Rz. 78
§ 3 Abs. 1 Nr. 2 ErbStG erfasst auch die Fälle einer Gesellschaftsvertragsgestaltung, wonach der Gesellschafter aus der Personen- oder Kapitalgesellschaft ausscheidet und der Anteil unter Abfindung der Erben auf die Gesellschaft oder die verbleibenden Gesellschafter übergeht. Ein Anteilsübergang auf die Gesellschaft ist jedoch nur für die Kapitalgesellschaft möglich, da die Personengesellschaft keine eigenen Anteile erwerben kann. Nur bei Personengesellschaften ist also die Anwachsung bei den anderen Gesellschaftern möglich.
Da ein automatischer Übergang des Anteils auch bei einer Kapitalgesellschaft nicht möglich ist, da nach § 15 Abs. 1 GmbHG die Vererblichkeit gewährleistet wird, bedarf es einer Satzungsregelung, wonach der Anteil an einer GmbH zwar durch den Erbfall auf die Erben übergeht, jedoch die Gesellschaft dann die Möglichkeit zur Einziehung gegen Abfindung hat, oder es wird eine Regelung in der Satzung getroffen, wonach die Erben dazu verpflichtet werden, den Anteil an der Gesellschaft unter Zustimmung der Gesellschaft oder der Gesellschafter an einen Dritten abzutreten. Dieses Gestaltungsrecht wird von § 3 Abs. 1 S. 2 ErbStG erfasst, da es auf den Tod des Gesellschafters hin erst ausgeübt werden kann und in der Satzung verankert sein muss. Die Steuerentstehung ist auf den Zeitpunkt der Ausübung abzustellen, da nach § 9 Abs. 1 Nr. 1 Buchst. a ErbStG erst mit der Ausübung eine Vermögensmehrung erfolgt.

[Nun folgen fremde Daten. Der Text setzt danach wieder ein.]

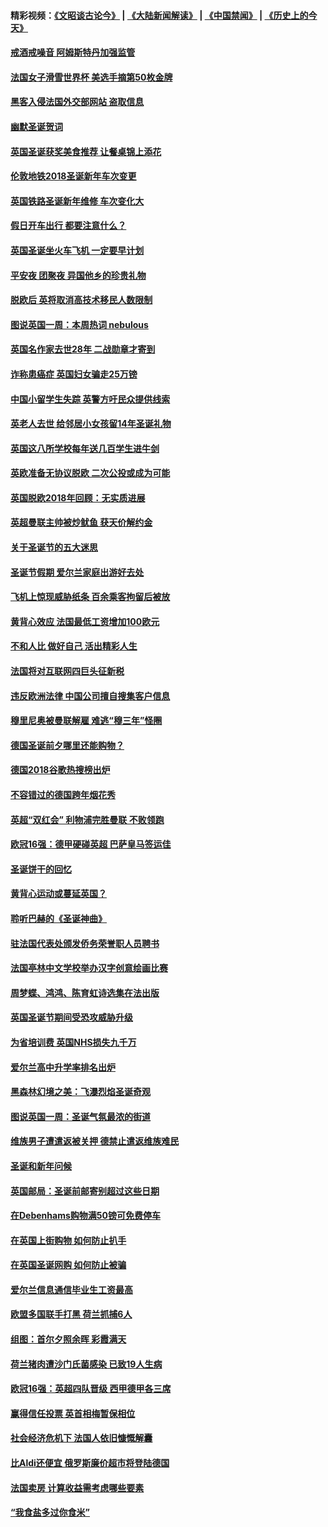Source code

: #### 精彩视频：[《文昭谈古论今》](https://github.com/gfw-breaker/wenzhao/blob/master/README.md?t=12250931) | [《大陆新闻解读》](https://github.com/gfw-breaker/ntdtv-comedy/blob/master/README.md?t=12250931) | [《中国禁闻》](https://github.com/gfw-breaker/ntdtv-news/blob/master/README.md?t=12250931) | [《历史上的今天》](https://github.com/gfw-breaker/today-in-history/blob/master/README.md?t=12250931) 

#### [戒酒戒噪音 阿姆斯特丹加强监管](../pages/nsc974/n10928070.md?t=12250931) 

#### [法国女子滑雪世界杯 美选手摘第50枚金牌](../pages/nsc974/n10927351.md?t=12250931) 

#### [黑客入侵法国外交部网站 盗取信息](../pages/nsc974/n10927269.md?t=12250931) 

#### [幽默圣诞贺词](../pages/nsc974/n10926672.md?t=12250931) 

#### [英国圣诞获奖美食推荐 让餐桌锦上添花](../pages/nsc974/n10926641.md?t=12250931) 

#### [伦敦地铁2018圣诞新年车次变更](../pages/nsc974/n10926629.md?t=12250931) 

#### [英国铁路圣诞新年维修 车次变化大](../pages/nsc974/n10926618.md?t=12250931) 

#### [假日开车出行 都要注意什么？](../pages/nsc974/n10926610.md?t=12250931) 

#### [英国圣诞坐火车飞机 一定要早计划](../pages/nsc974/n10926599.md?t=12250931) 

#### [平安夜 团聚夜 异国他乡的珍贵礼物](../pages/nsc974/n10925634.md?t=12250931) 

#### [脱欧后 英将取消高技术移民人数限制](../pages/nsc974/n10924981.md?t=12250931) 

#### [图说英国一周：本周热词 nebulous](../pages/nsc974/n10925020.md?t=12250931) 

#### [英国名作家去世28年 二战勋章才寄到](../pages/nsc974/n10925014.md?t=12250931) 

#### [诈称患癌症 英国妇女骗走25万镑](../pages/nsc974/n10925008.md?t=12250931) 

#### [中国小留学生失踪  英警方吁民众提供线索](../pages/nsc974/n10925001.md?t=12250931) 

#### [英老人去世 给邻居小女孩留14年圣诞礼物](../pages/nsc974/n10924997.md?t=12250931) 

#### [英国这八所学校每年送几百学生进牛剑](../pages/nsc974/n10924990.md?t=12250931) 

#### [英欧准备无协议脱欧 二次公投或成为可能](../pages/nsc974/n10923373.md?t=12250931) 

#### [英国脱欧2018年回顾：无实质进展](../pages/nsc974/n10923355.md?t=12250931) 

#### [英超曼联主帅被炒鱿鱼 获天价解约金](../pages/nsc974/n10922656.md?t=12250931) 

#### [关于圣诞节的五大迷思](../pages/nsc974/n10919864.md?t=12250931) 

#### [圣诞节假期 爱尔兰家庭出游好去处](../pages/nsc974/n10919966.md?t=12250931) 

#### [飞机上惊现威胁纸条 百余乘客拘留后被放](../pages/nsc974/n10920081.md?t=12250931) 

#### [黄背心效应 法国最低工资增加100欧元](../pages/nsc974/n10919737.md?t=12250931) 

#### [不和人比 做好自己 活出精彩人生](../pages/nsc974/n10920053.md?t=12250931) 

#### [法国将对互联网四巨头征新税](../pages/nsc974/n10919837.md?t=12250931) 

#### [违反欧洲法律 中国公司擅自搜集客户信息](../pages/nsc974/n10918199.md?t=12250931) 

#### [穆里尼奥被曼联解雇 难逃“穆三年”怪圈](../pages/nsc974/n10919101.md?t=12250931) 

#### [德国圣诞前夕哪里还能购物？](../pages/nsc974/n10918186.md?t=12250931) 

#### [德国2018谷歌热搜榜出炉](../pages/nsc974/n10918077.md?t=12250931) 

#### [不容错过的德国跨年烟花秀](../pages/nsc974/n10917989.md?t=12250931) 

#### [英超“双红会” 利物浦完胜曼联 不败领跑](../pages/nsc974/n10917557.md?t=12250931) 

#### [欧冠16强：德甲硬碰英超 巴萨皇马签运佳](../pages/nsc974/n10917207.md?t=12250931) 

#### [圣诞饼干的回忆](../pages/nsc974/n10916160.md?t=12250931) 

#### [黄背心运动或蔓延英国？](../pages/nsc974/n10915769.md?t=12250931) 

#### [聆听巴赫的《圣诞神曲》](../pages/nsc974/n10910868.md?t=12250931) 

#### [驻法国代表处颁发侨务荣誉职人员聘书](../pages/nsc974/n10912829.md?t=12250931) 

#### [法国亭林中文学校举办汉字创意绘画比赛](../pages/nsc974/n10912809.md?t=12250931) 

#### [周梦蝶、鸿鸿、陈育虹诗选集在法出版](../pages/nsc974/n10912778.md?t=12250931) 

#### [英国圣诞节期间受恐攻威胁升级](../pages/nsc974/n10911486.md?t=12250931) 

#### [为省培训费  英国NHS损失九千万](../pages/nsc974/n10911478.md?t=12250931) 

#### [爱尔兰高中升学率排名出炉](../pages/nsc974/n10910761.md?t=12250931) 

#### [黑森林幻境之美：飞瀑烈焰圣诞奇观](../pages/nsc974/n10909442.md?t=12250931) 

#### [图说英国一周：圣诞气氛最浓的街道](../pages/nsc974/n10909173.md?t=12250931) 

#### [维族男子遭遣返被关押 德禁止遣返维族难民](../pages/nsc974/n10908943.md?t=12250931) 

#### [圣诞和新年问候](../pages/nsc974/n10909160.md?t=12250931) 

#### [英国邮局：圣诞前邮寄别超过这些日期](../pages/nsc974/n10909151.md?t=12250931) 

#### [在Debenhams购物满50镑可免费停车](../pages/nsc974/n10909136.md?t=12250931) 

#### [在英国上街购物 如何防止扒手](../pages/nsc974/n10909106.md?t=12250931) 

#### [在英国圣诞网购 如何防止被骗](../pages/nsc974/n10909085.md?t=12250931) 

#### [爱尔兰信息通信毕业生工资最高](../pages/nsc974/n10908531.md?t=12250931) 

#### [欧盟多国联手打黑 荷兰抓捕6人](../pages/nsc974/n10908389.md?t=12250931) 

#### [组图：首尔夕照余晖 彩霞满天](../pages/nsc974/n10908293.md?t=12250931) 

#### [荷兰猪肉遭沙门氏菌感染 已致19人生病](../pages/nsc974/n10908299.md?t=12250931) 

#### [欧冠16强：英超四队晋级 西甲德甲各三席](../pages/nsc974/n10907296.md?t=12250931) 

#### [赢得信任投票 英首相梅暂保相位](../pages/nsc974/n10907229.md?t=12250931) 

#### [社会经济危机下 法国人依旧慷慨解囊](../pages/nsc974/n10906090.md?t=12250931) 

#### [比Aldi还便宜 俄罗斯廉价超市将登陆德国](../pages/nsc974/n10905994.md?t=12250931) 

#### [法国卖房 计算收益需考虑哪些要素](../pages/nsc974/n10906125.md?t=12250931) 

#### [“我食盐多过你食米”](../pages/nsc974/n10905976.md?t=12250931) 

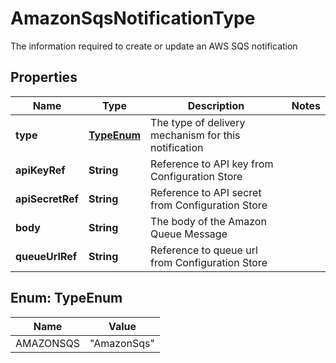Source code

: 

# AmazonSqsNotificationType

The information required to create or update an AWS SQS notification

## Properties

| Name | Type | Description | Notes |
|------------ | ------------- | ------------- | -------------|
|**type** | [**TypeEnum**](#TypeEnum) | The type of delivery mechanism for this notification |  |
|**apiKeyRef** | **String** | Reference to API key from Configuration Store |  |
|**apiSecretRef** | **String** | Reference to API secret from Configuration Store |  |
|**body** | **String** | The body of the Amazon Queue Message |  |
|**queueUrlRef** | **String** | Reference to queue url from Configuration Store |  |



## Enum: TypeEnum

| Name | Value |
|---- | -----|
| AMAZONSQS | &quot;AmazonSqs&quot; |



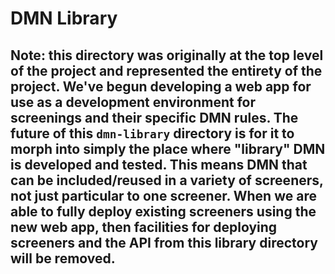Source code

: # DMN Library

## Note: this directory was originally at the top level of the project and represented the entirety of the project. We've begun developing a web app for use as a development environment for screenings and their specific DMN rules. The future of this `dmn-library` directory is for it to morph into simply the place where "library" DMN is developed and tested. This means DMN that can be included/reused in a variety of screeners, not just particular to one screener. When we are able to fully deploy existing screeners using the new web app, then facilities for deploying screeners and the API from this library directory will be removed.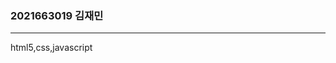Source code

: <!DOCTYPE html>
<html>
<head>
<meta charset="utf-8">
<title>자기소개</title>
</head>
<body>
<h3>2021663019 김재민</h3>
<hr> 
<p>html5,css,javascript<br>
</p>
</body>
</html>
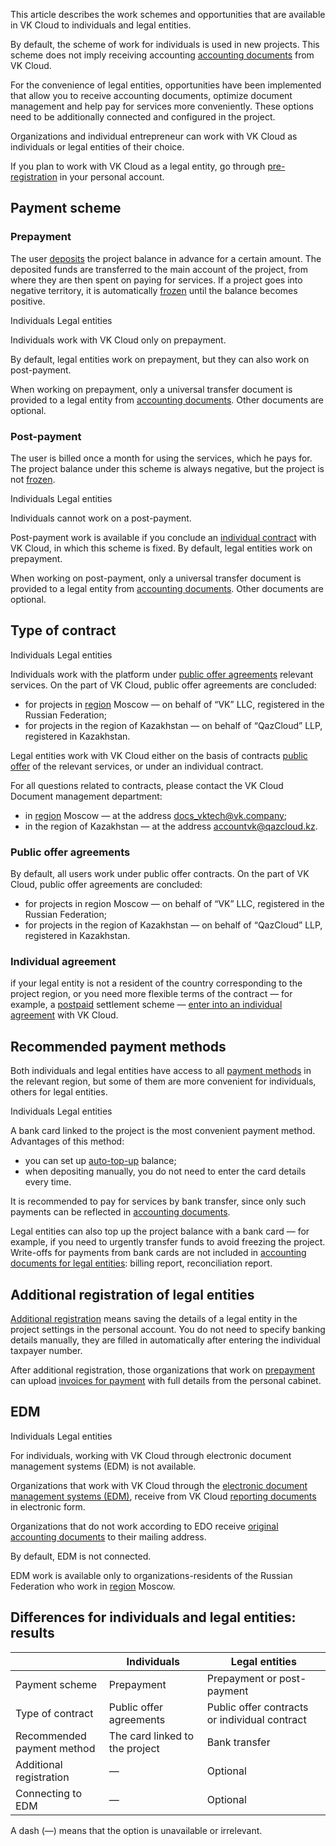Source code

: This article describes the work schemes and opportunities that are available in VK Cloud to individuals and legal entities.

By default, the scheme of work for individuals is used in new projects. This scheme does not imply receiving accounting [accounting documents](../../concepts/report) from VK Cloud.

For the convenience of legal entities, opportunities have been implemented that allow you to receive accounting documents, optimize document management and help pay for services more conveniently. These options need to be additionally connected and configured in the project.

Organizations and individual entrepreneur can work with VK Cloud as individuals or legal entities of their choice.

<info>

If you plan to work with VK Cloud as a legal entity, go through [pre-registration](#additional_registration_of_legal_entities) in your personal account.

</info>

## Payment scheme

### Prepayment

The user [deposits](../../instructions/payment#making_a_payment) the project balance in advance for a certain amount. The deposited funds are transferred to the main account of the project, from where they are then spent on paying for services. If a project goes into negative territory, it is automatically [frozen](/en/base/account/concepts/projects#automatic_freezing_of_the_project) until the balance becomes positive.

<tabs>
<tablist>
<tab>Individuals</tab>
<tab>Legal entities</tab>
</tablist>
<tabpanel>

Individuals work with VK Cloud only on prepayment.

</tabpanel>
<tabpanel>

By default, legal entities work on prepayment, but they can also work on post-payment.

When working on prepayment, only a universal transfer document is provided to a legal entity from [accounting documents](../../concepts/report#individuals). Other documents are optional.

</tabpanel>
</tabs>

### Post-payment

The user is billed once a month for using the services, which he pays for. The project balance under this scheme is always negative, but the project is not [frozen](/en/base/account/concepts/projects#automatic_freezing_of_the_project).

<tabs>
<tablist>
<tab>Individuals</tab>
<tab>Legal entities</tab>
</tablist>
<tabpanel>

Individuals cannot work on a post-payment.

</tabpanel>
<tabpanel>

Post-payment work is available if you conclude an [individual contract](#type_of_contract) with VK Cloud, in which this scheme is fixed. By default, legal entities work on prepayment.

When working on post-payment, only a universal transfer document is provided to a legal entity from [accounting documents](../../concepts/report#individuals). Other documents are optional.

</tabpanel>
</tabs>

## Type of contract

<tabs>
<tablist>
<tab>Individuals</tab>
<tab>Legal entities</tab>
</tablist>
<tabpanel>

Individuals work with the platform under [public offer agreements](/en/additionals/start/legal) relevant services. On the part of VK Cloud, public offer agreements are concluded:

- for projects in [region](/en/base/account/concepts/regions) Moscow — on behalf of “VK” LLC, registered in the Russian Federation;
- for projects in the region of Kazakhstan — on behalf of “QazCloud” LLP, registered in Kazakhstan.

</tabpanel>
<tabpanel>

Legal entities work with VK Cloud either on the basis of contracts [public offer](/en/additionals/start/legal/) of the relevant services, or under an individual contract.

For all questions related to contracts, please contact the VK Cloud Document management department:

- in [region](/en/base/account/concepts/regions) Moscow — at the address docs_vktech@vk.company;
- in the region of Kazakhstan — at the address accountvk@qazcloud.kz.

### Public offer agreements

By default, all users work under public offer contracts. On the part of VK Cloud, public offer agreements are concluded:

- for projects in region Moscow — on behalf of “VK” LLC, registered in the Russian Federation;
- for projects in the region of Kazakhstan — on behalf of “QazCloud” LLP, registered in Kazakhstan.

### Individual agreement

if your legal entity is not a resident of the country corresponding to the project region, or you need more flexible terms of the contract — for example, a [postpaid](#post_payment) settlement scheme — [enter into an individual agreement](../../instructions/corporate#conclusion_of_an_individual_contract) with VK Cloud.

</tabpanel>
</tabs>

## Recommended payment methods

Both individuals and legal entities have access to all [payment methods](../../concepts/payment-methods) in the relevant region, but some of them are more convenient for individuals, others for legal entities.

<tabs>
<tablist>
<tab>Individuals</tab>
<tab>Legal entities</tab>
</tablist>
<tabpanel>

A bank card linked to the project is the most convenient payment method. Advantages of this method:

- you can set up [auto-top-up](../../instructions/add-card#configure_auto_completion) balance;
- when depositing manually, you do not need to enter the card details every time.

</tabpanel>
<tabpanel>

It is recommended to pay for services by bank transfer, since only such payments can be reflected in [accounting documents](../../concepts/report#electronic_document_management_system_edm_aece81aa).

<info>

Legal entities can also top up the project balance with a bank card — for example, if you need to urgently transfer funds to avoid freezing the project. Write-offs for payments from bank cards are not included in [accounting documents for legal entities](../../concepts/report#composition_of_accounting_documents_55c18d7): billing report, reconciliation report.

</info>

</tabpanel>
</tabs>

## Additional registration of legal entities

[Additional registration](../../instructions/corporate) means saving the details of a legal entity in the project settings in the personal account. You do not need to specify banking details manually, they are filled in automatically after entering the individual taxpayer number.

After additional registration, those organizations that work on [prepayment](#payment_scheme) can upload [invoices for payment](../../instructions/bill-generation) with full details from the personal cabinet.

## EDM

<tabs>
<tablist>
<tab>Individuals</tab>
<tab>Legal entities</tab>
</tablist>
<tabpanel>

For individuals, working with VK Cloud through electronic document management systems (EDM) is not available.

</tabpanel>
<tabpanel>

Organizations that work with VK Cloud through the [electronic document management systems (EDM)](../../concepts/report#electronic_document_management_system_edm_aece81aa), receive from VK Cloud [reporting documents](../../concepts/report) in electronic form.

Organizations that do not work according to EDO receive [original accounting documents](../../concepts/report#delivery_of_original_documents_50e7d04c) to their mailing address.

By default, EDM is not connected.

<info>

EDM work is available only to organizations-residents of the Russian Federation who work in [region](/en/base/account/concepts/regions) Moscow.

</info>

</tabpanel>
</tabs>

## Differences for individuals and legal entities: results

| | Individuals | Legal entities |
| -- | -- | -- |
| Payment scheme | Prepayment | Prepayment or post-payment |
| Type of contract | Public offer agreements | Public offer contracts or individual contract |
| Recommended<br>payment method | The card linked to the project | Bank transfer |
| Additional registration | — | Optional |
| Connecting to EDM | — | Optional |

A dash (—) means that the option is unavailable or irrelevant.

Wird der Geschäftsanteil eines Gesellschafters einer GmbH bei dessen Tod nach § 34 GmbHG eingezogen, geht der auf die Erben übergegangene Anteil unter. Dabei ist zu beachten, dass für den Fall, dass die Erben eine Abfindung erhalten, die geringer ist als der sich nach § 12 ErbStG ergebende steuerliche Wert des Anteils, die Differenz zwischen Abfindungs- und Verkehrswert als Bereicherung der verbleibenden Gesellschafter und damit als Schenkung zu behandeln ist. Da die Gesellschafter selbst keine Anteile erwerben, ist dieser Erwerb durch die Gesellschafter nicht nach §§ 13b, 19a ErbStG begünstigt.
Rz. 79
Bei einer GbR vollzieht sich die Anwachsung bei den übrigen Gesellschaftern nur, sofern dies im Gesellschaftsvertrag nach § 736 BGB vorgesehen ist. Scheidet ein Gesellschafter aus, wächst dessen Anteil den übrigen Gesellschaftern zu nach § 738 Abs. 1 S. 1 BGB.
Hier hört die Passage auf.